Comparison: (n= 149) High-protein enteral nutrition (HP) commercially available as Nutrison Advanced Protison (NV Nutricia, Zoetermeer).
Outcomes: Primary outcome measure was the incidence of new infections from start of study product until either ICU discharge or a maximum of 28 ICU days. Secondary outcome measures included mortality (at ICU and hospital discharge, day-28 and six months), SOFA scores, mechanical-ventilation duration, ICU and hospital length of stay, sub-types of infections, and severe adverse events.

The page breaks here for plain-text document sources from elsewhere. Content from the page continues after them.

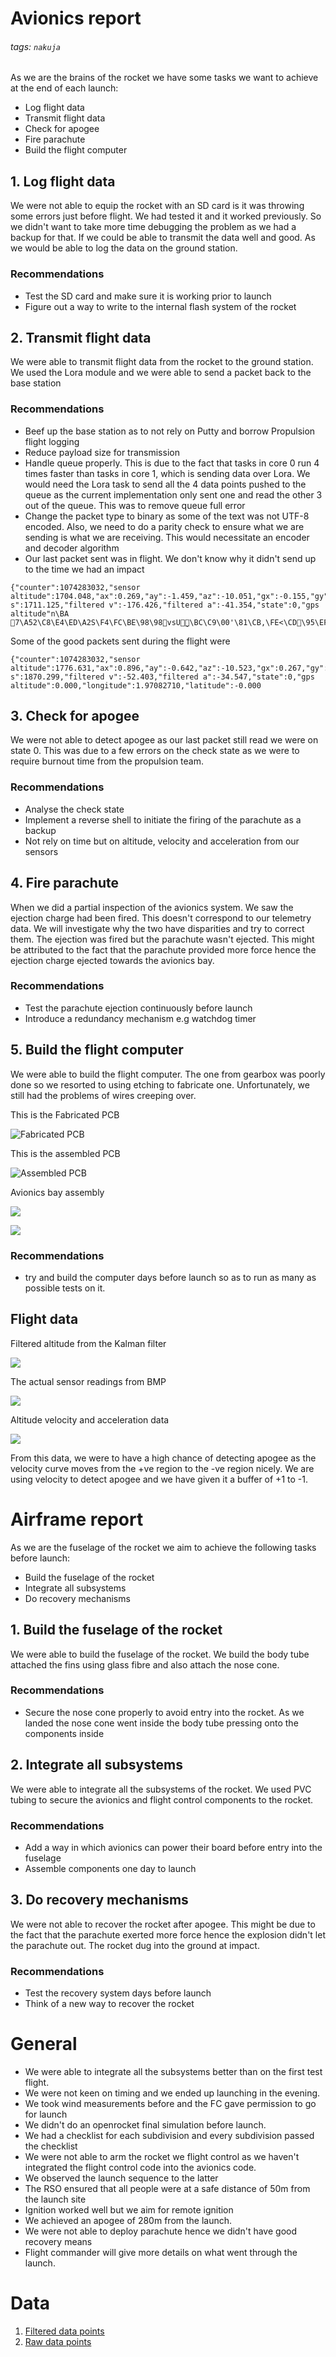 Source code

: # Avionics report

###### tags: `nakuja`

As we are the brains of the rocket we have some tasks we want to achieve at the end of each launch:

- Log flight data
- Transmit flight data
- Check for apogee
- Fire parachute
- Build the flight computer

## 1. Log flight data

We were not able to equip the rocket with an SD card is it was throwing some errors just before flight. We had tested it and it worked previously. So we didn't want to take more time debugging the problem as we had a backup for that. If we could be able to transmit the data well and good. As we would be able to log the data on the ground station.

### Recommendations

- Test the SD card and make sure it is working prior to launch
- Figure out a way to write to the internal flash system of the rocket

## 2. Transmit flight data
We were able to transmit flight data from the rocket to the ground station. We used the Lora module and we were able to send a packet back to the base station

### Recommendations
- Beef up the base station as to not rely on Putty and borrow Propulsion flight logging
- Reduce payload size for transmission
- Handle queue properly. This is due to the fact that tasks in core 0 run 4 times faster than tasks in core 1, which is sending data over Lora. We would need the Lora task to send all the 4 data points pushed to the queue as the current implementation only sent one and read the other 3 out of the queue. This was to remove queue full error
- Change the packet type to binary as some of the text was not UTF-8 encoded. Also, we need to do a parity check to ensure what we are sending is what we are receiving. This would necessitate an encoder and decoder algorithm
- Our last packet sent was in flight. We don't know why it didn't send up to the time we had an impact

```json=
{"counter":1074283032,"sensor altitude":1704.048,"ax":0.269,"ay":-1.459,"az":-10.051,"gx":-0.155,"gy":-5.172,"gz":-0.117,"filtered s":1711.125,"filtered v":-176.426,"filtered a":-41.354,"state":0,"gps altitude"n\BA
7\A52\C8\E4\ED\A2S\F4\FC\BE\98\98vsU̬\BC\C9\00'\81\CB,\FE<\CD\95\EF\AA\iü
```

Some of the good packets sent during the flight were

```json=
{"counter":1074283032,"sensor altitude":1776.631,"ax":0.896,"ay":-0.642,"az":-10.523,"gx":0.267,"gy":-2.070,"gz":-0.320,"filtered s":1870.299,"filtered v":-52.403,"filtered a":-34.547,"state":0,"gps altitude":0.000,"longitude":1.97082710,"latitude":-0.000
```

## 3. Check for apogee
We were not able to detect apogee as our last packet still read we were on state 0. This was due to a few errors on the check state as we were to require burnout time from the propulsion team.

### Recommendations
- Analyse the check state
- Implement a reverse shell to initiate the firing of the parachute as a backup
- Not rely on time but on altitude, velocity and acceleration from our sensors

## 4. Fire parachute
When we did a partial inspection of the avionics system. We saw the ejection charge had been fired. This doesn't correspond to our telemetry data. We will investigate why the two have disparities and try to correct them. The ejection was fired but the parachute wasn't ejected. This might be attributed to the fact that the parachute provided more force hence the ejection charge ejected towards the avionics bay.

### Recommendations
- Test the parachute ejection continuously before launch
- Introduce a redundancy mechanism e.g watchdog timer

## 5. Build the flight computer

We were able to build the flight computer. The one from gearbox was poorly done so we resorted to using etching to fabricate one. Unfortunately, we still had the problems of wires creeping over.

This is the Fabricated PCB

![Fabricated PCB](https://i.imgur.com/IVscvDK.jpg)

This is the assembled PCB

![Assembled PCB](https://i.imgur.com/LNHA1Go.jpg)

Avionics bay assembly

![](https://i.imgur.com/VRjKpRa.jpg)


![](https://i.imgur.com/icKEORD.jpg)


### Recommendations
- try and build the computer days before launch so as to run as many as possible tests on it.

## Flight data

Filtered altitude from the Kalman filter

![](https://i.imgur.com/IlxjAiW.png)

The actual sensor readings from BMP

![](https://i.imgur.com/MRMH8wW.png)

Altitude velocity and acceleration data

![](https://i.imgur.com/Eeey2TT.png)

From this data, we were to have a high chance of detecting apogee as the velocity curve moves from the +ve region to the -ve region nicely. We are using velocity to detect apogee and we have given it a buffer of +1 to -1.

# Airframe report

As we are the fuselage of the rocket we aim to achieve the following tasks before launch:

- Build the fuselage of the rocket
- Integrate all subsystems
- Do recovery mechanisms

## 1. Build the fuselage of the rocket
We were able to build the fuselage of the rocket. We build the body tube attached the fins using glass fibre and also attach the nose cone.

### Recommendations
- Secure the nose cone properly to avoid entry into the rocket. As we landed the nose cone went inside the body tube pressing onto the components inside

## 2. Integrate all subsystems

We were able to integrate all the subsystems of the rocket. We used PVC tubing to secure the avionics and flight control components to the rocket. 

### Recommendations
- Add a way in which avionics can power their board before entry into the fuselage
- Assemble components one day to launch

## 3. Do recovery mechanisms

We were not able to recover the rocket after apogee. This might be due to the fact that the parachute exerted more force hence the explosion didn't let the parachute out. The rocket dug into the ground at impact.

### Recommendations
- Test the recovery system days before launch
- Think of a new way to recover the rocket


# General

- We were able to integrate all the subsystems better than on the first test flight.
- We were not keen on timing and we ended up launching in the evening.
- We took wind measurements before and the FC gave permission to go for launch
- We didn't do an openrocket final simulation before launch.
- We had a checklist for each subdivision and every subdivision passed the checklist
- We were not able to arm the rocket we flight control as we haven't integrated the flight control code into the avionics code.
- We observed the launch sequence to the latter
- The RSO ensured that all people were at a safe distance of 50m from the launch site
- Ignition worked well but we aim for remote ignition
- We achieved an apogee of 280m from the launch.
- We were not able to deploy parachute hence we didn't have good recovery means
- Flight commander will give more details on what went through the launch.


# Data

1. [Filtered data points](https://github.com/nakujaproject/N2flightreport/blob/main/Testflight2/filtered_data.csv)
2. [Raw data points](https://github.com/nakujaproject/N2flightreport/blob/main/Testflight2/rawdata.log)
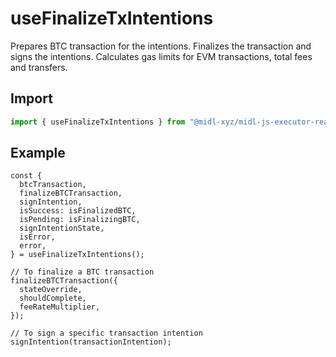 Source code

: # useFinalizeTxIntentions

Prepares BTC transaction for the intentions. Finalizes the transaction and signs the intentions.
Calculates gas limits for EVM transactions, total fees and transfers.

## Import

```ts
import { useFinalizeTxIntentions } from "@midl-xyz/midl-js-executor-react";
```

## Example

```tsx
const {
  btcTransaction,
  finalizeBTCTransaction,
  signIntention,
  isSuccess: isFinalizedBTC,
  isPending: isFinalizingBTC,
  signIntentionState,
  isError,
  error,
} = useFinalizeTxIntentions();

// To finalize a BTC transaction
finalizeBTCTransaction({
  stateOverride,
  shouldComplete,
  feeRateMultiplier,
});

// To sign a specific transaction intention
signIntention(transactionIntention);
```
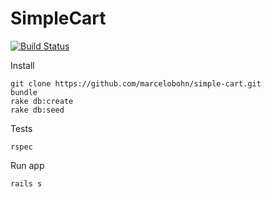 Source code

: # SimpleCart

[![Build Status](https://travis-ci.org/marcelobohn/simple-cart.svg?branch=master)](https://travis-ci.org/marcelobohn/simple-cart)

Install

```
git clone https://github.com/marcelobohn/simple-cart.git
bundle
rake db:create
rake db:seed
```

Tests

```
rspec
```

Run app

```
rails s
```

Infections were classified using the Center for Disease Control and Prevention (CDC) definitions.
Patients were randomised using computer generated randomisation lists. Allocation concealment method was not described, although blinding technique would restrict prediction of upcoming allocation. Participants, clinicians, and investigators were blinded via study products that were ready-to-use and identical in packaging, appearance, texture, and smell. Minimal loss to follow up. All analyses performed on an intention-to-treat basis. Study groups were similar at baseline for prognostic characteristics that included morbidity risk, baseline levels of immune-modulating nutrients, infections and antibiotic use. There was no evidence that groups not treated equally. Study quality was high.
The study population was a mix of mechanically-ventilated, intensive care patients (36 per cent medical, 52 per cent surgical, 12 per cent non-surgical trauma). Study product was administered for a median of 12 to 13 days (IMHP and HP groups respectively). Compliance to the study product was good. There was no significant difference in the incidence of new infections between the IMHP and HP group (see table); this lack of benefit was consistent across predefined subgroup analyses. There was no significant difference between groups for any secondary outcomes or adverse events except for a statistically significant increase in six-month mortality in the medical group receiving IMHP (54 per cent) compared with HP (35 per cent). Mortality at six months (adjusted for age and Acute Physiology and Chronic Health Evaluation ll score) was significantly increased in those receiving IMHP (see table below).
|Outcome||IMHP n=152||HP n=149||RR (95% CI) *||HR (95% CI) **||P Value|
|Incidence of new infections||80 (53%)||78 (52%)||1.01 (0.8 -1.25)||-||0.96|
|Six-month mortality||53 (35%)||42 (28%)||-||1.57 (1.03 - 2.39)||0.04|
|IMHP – High-protein enteral nutrition enriched with immune modulating nutrients; HP – High protein enteral nutrition * RR (95% CI) – Relative Risk (95% Confidence Interval) ** HR (95% CI) – Hazard Ratio (95% Confidence Interval)|
The results of this high-quality study add to the growing body of evidence for lack of benefit and possible harm of immunonutrition in the critically ill. The involvement of multiple, international centres, and a heterogeneous intensive care patient population increases applicability of the study results to other ICU settings. Given the biological rationale for immunonutrition, the reason for the lack of benefit seen with IMHP is unclear. The benefit of individual components of the IMHP study treatment, and immune modulation for specific subgroups of the critically ill population, require further examination with robust clinical trials. :
Cynthia Wensley RN MHSc is a PhD candidate who also works at the School of Nursing, University of Auckland as an honorary professional teaching fellow.